#### About this exercise:
Nothing should be left out: repeat all the data exactly.

[Stored data entries]
BEGIN

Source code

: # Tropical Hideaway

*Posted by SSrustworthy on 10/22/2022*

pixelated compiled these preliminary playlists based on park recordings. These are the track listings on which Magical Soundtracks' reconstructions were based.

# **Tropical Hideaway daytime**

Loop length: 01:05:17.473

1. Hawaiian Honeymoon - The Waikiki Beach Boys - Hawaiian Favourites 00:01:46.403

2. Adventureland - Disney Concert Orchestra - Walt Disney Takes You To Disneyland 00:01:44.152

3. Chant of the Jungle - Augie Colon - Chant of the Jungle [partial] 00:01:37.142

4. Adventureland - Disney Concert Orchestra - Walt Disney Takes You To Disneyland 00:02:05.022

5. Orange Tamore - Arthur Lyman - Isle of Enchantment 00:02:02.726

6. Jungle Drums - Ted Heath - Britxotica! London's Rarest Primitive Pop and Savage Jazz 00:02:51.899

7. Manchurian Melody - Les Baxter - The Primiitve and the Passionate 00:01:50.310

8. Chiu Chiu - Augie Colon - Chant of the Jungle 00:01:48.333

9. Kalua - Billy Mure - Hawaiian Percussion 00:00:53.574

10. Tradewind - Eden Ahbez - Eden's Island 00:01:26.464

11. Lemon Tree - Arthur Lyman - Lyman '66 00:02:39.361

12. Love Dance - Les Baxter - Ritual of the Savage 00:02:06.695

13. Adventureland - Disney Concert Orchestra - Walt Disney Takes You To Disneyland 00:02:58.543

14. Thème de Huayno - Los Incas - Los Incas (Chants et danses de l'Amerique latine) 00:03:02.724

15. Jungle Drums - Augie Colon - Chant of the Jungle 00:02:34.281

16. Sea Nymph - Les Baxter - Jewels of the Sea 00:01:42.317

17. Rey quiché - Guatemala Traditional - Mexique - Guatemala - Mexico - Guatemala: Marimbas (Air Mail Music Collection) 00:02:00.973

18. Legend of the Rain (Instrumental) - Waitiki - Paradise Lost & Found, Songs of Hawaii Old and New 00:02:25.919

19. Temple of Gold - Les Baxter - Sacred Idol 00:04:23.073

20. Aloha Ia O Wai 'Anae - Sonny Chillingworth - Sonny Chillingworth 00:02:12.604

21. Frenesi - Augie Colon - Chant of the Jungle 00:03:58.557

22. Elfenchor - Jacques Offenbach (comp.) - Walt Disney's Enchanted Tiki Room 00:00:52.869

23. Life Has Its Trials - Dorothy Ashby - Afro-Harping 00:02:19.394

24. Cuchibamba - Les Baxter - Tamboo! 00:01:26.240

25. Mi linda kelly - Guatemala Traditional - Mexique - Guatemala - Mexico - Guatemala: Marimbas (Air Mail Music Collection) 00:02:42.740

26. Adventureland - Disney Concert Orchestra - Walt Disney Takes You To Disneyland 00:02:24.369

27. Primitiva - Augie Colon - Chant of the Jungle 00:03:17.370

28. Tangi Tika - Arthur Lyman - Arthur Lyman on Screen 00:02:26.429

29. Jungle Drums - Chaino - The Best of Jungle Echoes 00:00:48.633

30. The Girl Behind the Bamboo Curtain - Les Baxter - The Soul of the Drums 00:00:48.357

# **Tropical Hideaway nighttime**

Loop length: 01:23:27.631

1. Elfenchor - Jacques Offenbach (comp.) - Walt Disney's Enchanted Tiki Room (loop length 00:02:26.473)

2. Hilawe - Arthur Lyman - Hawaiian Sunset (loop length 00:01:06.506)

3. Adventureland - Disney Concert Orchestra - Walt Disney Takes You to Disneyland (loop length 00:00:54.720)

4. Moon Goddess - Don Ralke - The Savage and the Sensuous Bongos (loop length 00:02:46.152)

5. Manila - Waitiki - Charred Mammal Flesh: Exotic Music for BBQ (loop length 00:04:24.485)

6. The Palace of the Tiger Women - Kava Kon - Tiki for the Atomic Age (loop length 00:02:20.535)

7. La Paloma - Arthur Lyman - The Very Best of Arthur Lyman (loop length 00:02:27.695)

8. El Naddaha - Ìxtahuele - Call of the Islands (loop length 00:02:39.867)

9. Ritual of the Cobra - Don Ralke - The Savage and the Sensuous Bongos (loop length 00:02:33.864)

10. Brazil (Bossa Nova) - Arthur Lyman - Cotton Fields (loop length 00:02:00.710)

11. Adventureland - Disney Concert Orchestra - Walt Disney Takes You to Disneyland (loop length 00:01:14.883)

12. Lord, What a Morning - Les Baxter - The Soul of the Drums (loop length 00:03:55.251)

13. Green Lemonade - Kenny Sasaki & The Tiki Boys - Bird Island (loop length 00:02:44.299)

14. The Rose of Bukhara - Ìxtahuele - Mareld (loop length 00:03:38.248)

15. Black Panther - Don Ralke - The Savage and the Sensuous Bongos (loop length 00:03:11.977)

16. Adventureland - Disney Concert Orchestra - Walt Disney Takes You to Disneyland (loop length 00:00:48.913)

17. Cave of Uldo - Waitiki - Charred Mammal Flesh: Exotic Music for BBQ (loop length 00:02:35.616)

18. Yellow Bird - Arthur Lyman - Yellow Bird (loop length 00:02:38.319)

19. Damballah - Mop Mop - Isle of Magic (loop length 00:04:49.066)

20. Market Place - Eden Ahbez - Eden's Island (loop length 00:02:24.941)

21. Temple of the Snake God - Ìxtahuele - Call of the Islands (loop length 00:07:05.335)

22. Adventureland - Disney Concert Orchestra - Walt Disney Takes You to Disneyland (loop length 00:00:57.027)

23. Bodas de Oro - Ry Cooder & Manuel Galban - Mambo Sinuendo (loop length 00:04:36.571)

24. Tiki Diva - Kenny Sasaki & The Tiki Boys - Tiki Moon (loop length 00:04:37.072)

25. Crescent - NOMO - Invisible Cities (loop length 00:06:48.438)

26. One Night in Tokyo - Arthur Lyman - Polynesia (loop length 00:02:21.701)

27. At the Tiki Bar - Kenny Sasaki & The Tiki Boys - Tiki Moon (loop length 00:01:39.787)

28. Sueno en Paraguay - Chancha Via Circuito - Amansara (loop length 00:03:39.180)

END

#### Exercise solution:
Source code

: # Tropical Hideaway

*Posted by SSrustworthy on 10/22/2022*

pixelated compiled these preliminary playlists based on park recordings. These are the track listings on which Magical Soundtracks' reconstructions were based.

# **Tropical Hideaway daytime**

Loop length: 01:05:17.473

1. Hawaiian Honeymoon - The Waikiki Beach Boys - Hawaiian Favourites 00:01:46.403

2. Adventureland - Disney Concert Orchestra - Walt Disney Takes You To Disneyland 00:01:44.152

3. Chant of the Jungle - Augie Colon - Chant of the Jungle [partial] 00:01:37.142

4. Adventureland - Disney Concert Orchestra - Walt Disney Takes You To Disneyland 00:02:05.022

5. Orange Tamore - Arthur Lyman - Isle of Enchantment 00:02:02.726

6. Jungle Drums - Ted Heath - Britxotica! London's Rarest Primitive Pop and Savage Jazz 00:02:51.899

7. Manchurian Melody - Les Baxter - The Primiitve and the Passionate 00:01:50.310

8. Chiu Chiu - Augie Colon - Chant of the Jungle 00:01:48.333

9. Kalua - Billy Mure - Hawaiian Percussion 00:00:53.574

10. Tradewind - Eden Ahbez - Eden's Island 00:01:26.464

11. Lemon Tree - Arthur Lyman - Lyman '66 00:02:39.361

12. Love Dance - Les Baxter - Ritual of the Savage 00:02:06.695

13. Adventureland - Disney Concert Orchestra - Walt Disney Takes You To Disneyland 00:02:58.543

14. Thème de Huayno - Los Incas - Los Incas (Chants et danses de l'Amerique latine) 00:03:02.724

15. Jungle Drums - Augie Colon - Chant of the Jungle 00:02:34.281

16. Sea Nymph - Les Baxter - Jewels of the Sea 00:01:42.317

17. Rey quiché - Guatemala Traditional - Mexique - Guatemala - Mexico - Guatemala: Marimbas (Air Mail Music Collection) 00:02:00.973

18. Legend of the Rain (Instrumental) - Waitiki - Paradise Lost & Found, Songs of Hawaii Old and New 00:02:25.919

19. Temple of Gold - Les Baxter - Sacred Idol 00:04:23.073

20. Aloha Ia O Wai 'Anae - Sonny Chillingworth - Sonny Chillingworth 00:02:12.604

21. Frenesi - Augie Colon - Chant of the Jungle 00:03:58.557

22. Elfenchor - Jacques Offenbach (comp.) - Walt Disney's Enchanted Tiki Room 00:00:52.869

23. Life Has Its Trials - Dorothy Ashby - Afro-Harping 00:02:19.394

24. Cuchibamba - Les Baxter - Tamboo! 00:01:26.240

25. Mi linda kelly - Guatemala Traditional - Mexique - Guatemala - Mexico - Guatemala: Marimbas (Air Mail Music Collection) 00:02:42.740

26. Adventureland - Disney Concert Orchestra - Walt Disney Takes You To Disneyland 00:02:24.369

27. Primitiva - Augie Colon - Chant of the Jungle 00:03:17.370

28. Tangi Tika - Arthur Lyman - Arthur Lyman on Screen 00:02:26.429

29. Jungle Drums - Chaino - The Best of Jungle Echoes 00:00:48.633

30. The Girl Behind the Bamboo Curtain - Les Baxter - The Soul of the Drums 00:00:48.357

# **Tropical Hideaway nighttime**

Loop length: 01:23:27.631

1. Elfenchor - Jacques Offenbach (comp.) - Walt Disney's Enchanted Tiki Room (loop length 00:02:26.473)

2. Hilawe - Arthur Lyman - Hawaiian Sunset (loop length 00:01:06.506)

3. Adventureland - Disney Concert Orchestra - Walt Disney Takes You to Disneyland (loop length 00:00:54.720)

4. Moon Goddess - Don Ralke - The Savage and the Sensuous Bongos (loop length 00:02:46.152)

5. Manila - Waitiki - Charred Mammal Flesh: Exotic Music for BBQ (loop length 00:04:24.485)

6. The Palace of the Tiger Women - Kava Kon - Tiki for the Atomic Age (loop length 00:02:20.535)

7. La Paloma - Arthur Lyman - The Very Best of Arthur Lyman (loop length 00:02:27.695)

8. El Naddaha - Ìxtahuele - Call of the Islands (loop length 00:02:39.867)

9. Ritual of the Cobra - Don Ralke - The Savage and the Sensuous Bongos (loop length 00:02:33.864)

10. Brazil (Bossa Nova) - Arthur Lyman - Cotton Fields (loop length 00:02:00.710)

11. Adventureland - Disney Concert Orchestra - Walt Disney Takes You to Disneyland (loop length 00:01:14.883)

12. Lord, What a Morning - Les Baxter - The Soul of the Drums (loop length 00:03:55.251)

13. Green Lemonade - Kenny Sasaki & The Tiki Boys - Bird Island (loop length 00:02:44.299)

14. The Rose of Bukhara - Ìxtahuele - Mareld (loop length 00:03:38.248)

15. Black Panther - Don Ralke - The Savage and the Sensuous Bongos (loop length 00:03:11.977)

16. Adventureland - Disney Concert Orchestra - Walt Disney Takes You to Disneyland (loop length 00:00:48.913)

17. Cave of Uldo - Waitiki - Charred Mammal Flesh: Exotic Music for BBQ (loop length 00:02:35.616)

18. Yellow Bird - Arthur Lyman - Yellow Bird (loop length 00:02:38.319)

19. Damballah - Mop Mop - Isle of Magic (loop length 00:04:49.066)

20. Market Place - Eden Ahbez - Eden's Island (loop length 00:02:24.941)

21. Temple of the Snake God - Ìxtahuele - Call of the Islands (loop length 00:07:05.335)

22. Adventureland - Disney Concert Orchestra - Walt Disney Takes You to Disneyland (loop length 00:00:57.027)

23. Bodas de Oro - Ry Cooder & Manuel Galban - Mambo Sinuendo (loop length 00:04:36.571)

24. Tiki Diva - Kenny Sasaki & The Tiki Boys - Tiki Moon (loop length 00:04:37.072)

25. Crescent - NOMO - Invisible Cities (loop length 00:06:48.438)

26. One Night in Tokyo - Arthur Lyman - Polynesia (loop length 00:02:21.701)

27. At the Tiki Bar - Kenny Sasaki & The Tiki Boys - Tiki Moon (loop length 00:01:39.787)

28. Sueno en Paraguay - Chancha Via Circuito - Amansara (loop length 00:03:39.180)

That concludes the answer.